Work order = The full set of entries below should be transcribed exactly.
::: Task inputs
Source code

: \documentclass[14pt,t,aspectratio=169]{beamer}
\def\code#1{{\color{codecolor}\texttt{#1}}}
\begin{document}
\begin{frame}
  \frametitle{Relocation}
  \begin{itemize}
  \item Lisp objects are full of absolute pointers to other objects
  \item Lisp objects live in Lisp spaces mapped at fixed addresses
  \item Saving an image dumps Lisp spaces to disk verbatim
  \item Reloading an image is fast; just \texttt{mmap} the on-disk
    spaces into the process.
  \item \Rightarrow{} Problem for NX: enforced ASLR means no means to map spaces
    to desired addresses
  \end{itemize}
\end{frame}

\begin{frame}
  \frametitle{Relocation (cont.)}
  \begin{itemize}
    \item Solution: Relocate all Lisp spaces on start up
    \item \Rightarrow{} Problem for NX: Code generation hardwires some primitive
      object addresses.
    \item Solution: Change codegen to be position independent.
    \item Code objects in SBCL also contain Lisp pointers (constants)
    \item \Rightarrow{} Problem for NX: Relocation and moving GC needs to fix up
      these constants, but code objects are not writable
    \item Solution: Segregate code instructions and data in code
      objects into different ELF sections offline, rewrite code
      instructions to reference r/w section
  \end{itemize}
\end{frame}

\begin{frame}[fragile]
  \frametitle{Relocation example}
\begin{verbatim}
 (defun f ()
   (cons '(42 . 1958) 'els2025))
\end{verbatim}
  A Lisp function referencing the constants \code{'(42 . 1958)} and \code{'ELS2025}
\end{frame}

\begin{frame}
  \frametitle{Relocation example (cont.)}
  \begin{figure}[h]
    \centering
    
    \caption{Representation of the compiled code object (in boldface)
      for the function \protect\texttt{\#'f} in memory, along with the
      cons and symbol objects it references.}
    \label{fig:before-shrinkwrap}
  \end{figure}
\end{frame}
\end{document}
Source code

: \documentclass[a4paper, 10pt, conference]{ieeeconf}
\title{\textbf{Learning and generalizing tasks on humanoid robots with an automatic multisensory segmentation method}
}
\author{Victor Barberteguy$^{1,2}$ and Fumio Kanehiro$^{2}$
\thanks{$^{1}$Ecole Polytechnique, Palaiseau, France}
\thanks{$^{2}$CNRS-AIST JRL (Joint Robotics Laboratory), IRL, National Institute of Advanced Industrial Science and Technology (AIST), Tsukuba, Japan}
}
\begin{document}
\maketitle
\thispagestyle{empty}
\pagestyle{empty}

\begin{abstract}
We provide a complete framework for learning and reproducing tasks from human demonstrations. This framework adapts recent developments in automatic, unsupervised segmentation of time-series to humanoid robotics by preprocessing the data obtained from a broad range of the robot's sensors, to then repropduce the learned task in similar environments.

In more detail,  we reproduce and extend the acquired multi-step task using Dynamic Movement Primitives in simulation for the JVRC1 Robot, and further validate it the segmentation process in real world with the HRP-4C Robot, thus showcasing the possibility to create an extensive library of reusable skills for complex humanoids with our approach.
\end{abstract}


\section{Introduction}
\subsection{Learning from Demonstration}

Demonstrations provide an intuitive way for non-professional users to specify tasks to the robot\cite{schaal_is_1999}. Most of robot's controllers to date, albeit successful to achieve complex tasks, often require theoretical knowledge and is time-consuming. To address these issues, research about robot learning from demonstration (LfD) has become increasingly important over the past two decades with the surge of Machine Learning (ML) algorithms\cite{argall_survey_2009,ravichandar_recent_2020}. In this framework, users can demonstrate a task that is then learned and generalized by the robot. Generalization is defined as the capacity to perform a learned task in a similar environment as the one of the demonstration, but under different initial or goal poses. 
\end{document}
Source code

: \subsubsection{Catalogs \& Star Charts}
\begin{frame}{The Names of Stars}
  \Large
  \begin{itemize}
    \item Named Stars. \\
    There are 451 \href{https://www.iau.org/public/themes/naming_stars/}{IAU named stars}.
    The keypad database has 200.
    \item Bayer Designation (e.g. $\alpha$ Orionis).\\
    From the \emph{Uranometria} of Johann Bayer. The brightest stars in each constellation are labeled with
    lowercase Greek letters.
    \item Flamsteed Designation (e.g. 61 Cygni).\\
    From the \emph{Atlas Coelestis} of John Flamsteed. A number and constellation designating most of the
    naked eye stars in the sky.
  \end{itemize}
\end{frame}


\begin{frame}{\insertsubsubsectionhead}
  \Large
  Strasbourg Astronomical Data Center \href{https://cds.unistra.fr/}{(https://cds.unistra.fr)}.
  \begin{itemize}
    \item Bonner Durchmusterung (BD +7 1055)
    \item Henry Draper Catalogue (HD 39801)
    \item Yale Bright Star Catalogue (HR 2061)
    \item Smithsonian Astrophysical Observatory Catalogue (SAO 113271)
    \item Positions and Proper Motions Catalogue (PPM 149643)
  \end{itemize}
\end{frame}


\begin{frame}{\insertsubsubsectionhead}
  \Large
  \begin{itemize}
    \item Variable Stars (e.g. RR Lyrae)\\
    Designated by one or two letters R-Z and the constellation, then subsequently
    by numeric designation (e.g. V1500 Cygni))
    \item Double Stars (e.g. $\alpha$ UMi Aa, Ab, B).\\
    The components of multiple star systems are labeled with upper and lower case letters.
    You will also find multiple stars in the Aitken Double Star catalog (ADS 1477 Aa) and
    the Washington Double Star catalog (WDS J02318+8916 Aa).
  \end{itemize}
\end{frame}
::::::
Written response =
Source code

: \documentclass[14pt,t,aspectratio=169]{beamer}
\def\code#1{{\color{codecolor}\texttt{#1}}}
\begin{document}
\begin{frame}
  \frametitle{Relocation}
  \begin{itemize}
  \item Lisp objects are full of absolute pointers to other objects
  \item Lisp objects live in Lisp spaces mapped at fixed addresses
  \item Saving an image dumps Lisp spaces to disk verbatim
  \item Reloading an image is fast; just \texttt{mmap} the on-disk
    spaces into the process.
  \item \Rightarrow{} Problem for NX: enforced ASLR means no means to map spaces
    to desired addresses
  \end{itemize}
\end{frame}

\begin{frame}
  \frametitle{Relocation (cont.)}
  \begin{itemize}
    \item Solution: Relocate all Lisp spaces on start up
    \item \Rightarrow{} Problem for NX: Code generation hardwires some primitive
      object addresses.
    \item Solution: Change codegen to be position independent.
    \item Code objects in SBCL also contain Lisp pointers (constants)
    \item \Rightarrow{} Problem for NX: Relocation and moving GC needs to fix up
      these constants, but code objects are not writable
    \item Solution: Segregate code instructions and data in code
      objects into different ELF sections offline, rewrite code
      instructions to reference r/w section
  \end{itemize}
\end{frame}

\begin{frame}[fragile]
  \frametitle{Relocation example}
\begin{verbatim}
 (defun f ()
   (cons '(42 . 1958) 'els2025))
\end{verbatim}
  A Lisp function referencing the constants \code{'(42 . 1958)} and \code{'ELS2025}
\end{frame}

\begin{frame}
  \frametitle{Relocation example (cont.)}
  \begin{figure}[h]
    \centering
    
    \caption{Representation of the compiled code object (in boldface)
      for the function \protect\texttt{\#'f} in memory, along with the
      cons and symbol objects it references.}
    \label{fig:before-shrinkwrap}
  \end{figure}
\end{frame}
\end{document}
Source code

: \documentclass[a4paper, 10pt, conference]{ieeeconf}
\title{\textbf{Learning and generalizing tasks on humanoid robots with an automatic multisensory segmentation method}
}
\author{Victor Barberteguy$^{1,2}$ and Fumio Kanehiro$^{2}$
\thanks{$^{1}$Ecole Polytechnique, Palaiseau, France}
\thanks{$^{2}$CNRS-AIST JRL (Joint Robotics Laboratory), IRL, National Institute of Advanced Industrial Science and Technology (AIST), Tsukuba, Japan}
}
\begin{document}
\maketitle
\thispagestyle{empty}
\pagestyle{empty}

\begin{abstract}
We provide a complete framework for learning and reproducing tasks from human demonstrations. This framework adapts recent developments in automatic, unsupervised segmentation of time-series to humanoid robotics by preprocessing the data obtained from a broad range of the robot's sensors, to then repropduce the learned task in similar environments.

In more detail,  we reproduce and extend the acquired multi-step task using Dynamic Movement Primitives in simulation for the JVRC1 Robot, and further validate it the segmentation process in real world with the HRP-4C Robot, thus showcasing the possibility to create an extensive library of reusable skills for complex humanoids with our approach.
\end{abstract}


\section{Introduction}
\subsection{Learning from Demonstration}

Demonstrations provide an intuitive way for non-professional users to specify tasks to the robot\cite{schaal_is_1999}. Most of robot's controllers to date, albeit successful to achieve complex tasks, often require theoretical knowledge and is time-consuming. To address these issues, research about robot learning from demonstration (LfD) has become increasingly important over the past two decades with the surge of Machine Learning (ML) algorithms\cite{argall_survey_2009,ravichandar_recent_2020}. In this framework, users can demonstrate a task that is then learned and generalized by the robot. Generalization is defined as the capacity to perform a learned task in a similar environment as the one of the demonstration, but under different initial or goal poses. 
\end{document}
Source code

: \subsubsection{Catalogs \& Star Charts}
\begin{frame}{The Names of Stars}
  \Large
  \begin{itemize}
    \item Named Stars. \\
    There are 451 \href{https://www.iau.org/public/themes/naming_stars/}{IAU named stars}.
    The keypad database has 200.
    \item Bayer Designation (e.g. $\alpha$ Orionis).\\
    From the \emph{Uranometria} of Johann Bayer. The brightest stars in each constellation are labeled with
    lowercase Greek letters.
    \item Flamsteed Designation (e.g. 61 Cygni).\\
    From the \emph{Atlas Coelestis} of John Flamsteed. A number and constellation designating most of the
    naked eye stars in the sky.
  \end{itemize}
\end{frame}


\begin{frame}{\insertsubsubsectionhead}
  \Large
  Strasbourg Astronomical Data Center \href{https://cds.unistra.fr/}{(https://cds.unistra.fr)}.
  \begin{itemize}
    \item Bonner Durchmusterung (BD +7 1055)
    \item Henry Draper Catalogue (HD 39801)
    \item Yale Bright Star Catalogue (HR 2061)
    \item Smithsonian Astrophysical Observatory Catalogue (SAO 113271)
    \item Positions and Proper Motions Catalogue (PPM 149643)
  \end{itemize}
\end{frame}


\begin{frame}{\insertsubsubsectionhead}
  \Large
  \begin{itemize}
    \item Variable Stars (e.g. RR Lyrae)\\
    Designated by one or two letters R-Z and the constellation, then subsequently
    by numeric designation (e.g. V1500 Cygni))
    \item Double Stars (e.g. $\alpha$ UMi Aa, Ab, B).\\
    The components of multiple star systems are labeled with upper and lower case letters.
    You will also find multiple stars in the Aitken Double Star catalog (ADS 1477 Aa) and
    the Washington Double Star catalog (WDS J02318+8916 Aa).
  \end{itemize}
\end{frame}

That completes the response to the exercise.